In this section, we evaluate the performance of our accelerator on mainstream CNN architectures, specifically VGG-16 [32] and ResNet-18 [33]. The accelerator is configured to use the ResNet-18 and VGG-16 architectures for image classification on the ImageNet dataset, with an input size of 224 × 224 pixels. The throughput performance of the accelerator is estimated based on the total number of operations and the overall latency incurred by executing the convolutional layers.
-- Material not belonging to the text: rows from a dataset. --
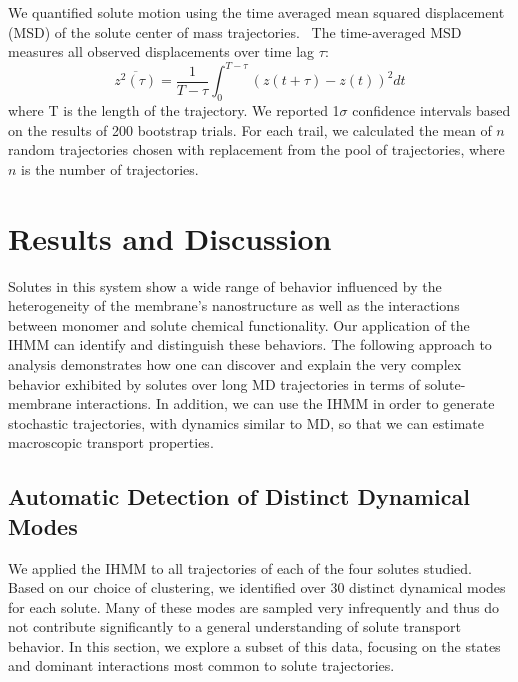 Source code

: \documentclass[journal=jpcbfk,manuscript=article]{achemso}
\begin{document}
  We quantified solute motion using the time averaged mean squared displacement (MSD)
  of the solute center of mass trajectories.~\cite{meroz_toolbox_2015} The time-averaged MSD measures all observed
  displacements over time lag $\tau$:
  \begin{equation}
  	\overline{z^2(\tau)} = \dfrac{1}{T - \tau}\int_{0}^{T - \tau} (z(t + \tau) - z(t))^2 dt
  \label{eqn:tamsd}
  \end{equation}
  where T is the length of the trajectory. We reported 1$\sigma$ confidence intervals 
  based on the results of 200 bootstrap trials. For each trail, we calculated the mean of 
  $n$ random trajectories chosen with replacement from the pool of trajectories, where 
  $n$ is the number of trajectories.

  \section{Results and Discussion}
  
  
  Solutes in this system show a wide range of behavior influenced by the 
  heterogeneity of the membrane's nanostructure as well as the interactions 
  between monomer and solute chemical functionality. Our application of the 
  IHMM can identify and distinguish these behaviors. The following approach 
  to analysis demonstrates how one can discover and explain the very complex
  behavior exhibited by solutes over long MD trajectories in terms of 
  solute-membrane interactions. In addition, we can use the IHMM in order to generate
  stochastic trajectories, with dynamics similar to MD, so that we can estimate 
  macroscopic transport properties. 	
  
  \subsection{Automatic Detection of Distinct Dynamical Modes}\label{section:find_modes}
  
  We applied the IHMM to all trajectories of each of the four solutes studied.
  Based on our choice of clustering, we identified over 30 distinct dynamical
  modes for each solute. Many of these modes are sampled very infrequently and thus
  do not contribute significantly to a general understanding of solute transport behavior.
  In this section, we explore a subset of this data, focusing on the states
  and dominant interactions most common to solute trajectories.
\end{document}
This total latency includes computation time, access time between DRAM and on-chip buffers, and the time required for reading and writing input, output, and weight data. The power consumption of the accelerator is evaluated using the Xilinx Vivado 2021.2 Power Analysis Tool.
Figure 9 and Figure 10 illustrate the training waiting latency and overall MACs utilization across different layers during various training stages for both VGG-16 and ResNet-18. In the ResNet-18 network, certain layers (e.g., conv 1.1.1, conv 3.1.3) exhibit lower MAC utilization, which can be attributed to the network architecture and cache access design. For example, the first layer of ResNet-18 has only 3 input channels. This limited number of channels leads to inefficient division of input features into 6 × 6 input tiles, resulting in incomplete MAC mapping and reduced utilization. Moreover, due to the memory bandwidth limitation of 2.4 GB/s in the Zynq 7000 series (Xilinx XC7Z045. AMD Xilinx, San Jose, CA, United States.) and hardware resource constraints, the access time between off-chip DRAM and on-chip buffers is longer compared to using BRAM for data access. This results in increased processing time for small convolution layers and non-convolution layers.
Furthermore, in the memory design described in Section 4.4, we implemented a pre-stored cache shift mechanism to enhance the flexibility of data access patterns and improve data reuse. This design increases data reuse for large convolution layers, which in turn reduces MAC utilization in certain smaller convolution layers. However, since these specific layers constitute a relatively small proportion of the overall computation in the ResNet-18 network, the average MAC utilization remains at 90%, with an average throughput of 674.46 GOPS. In the VGG-16 network, the average MAC utilization is 85%, with an average throughput of 665.74 GOPS.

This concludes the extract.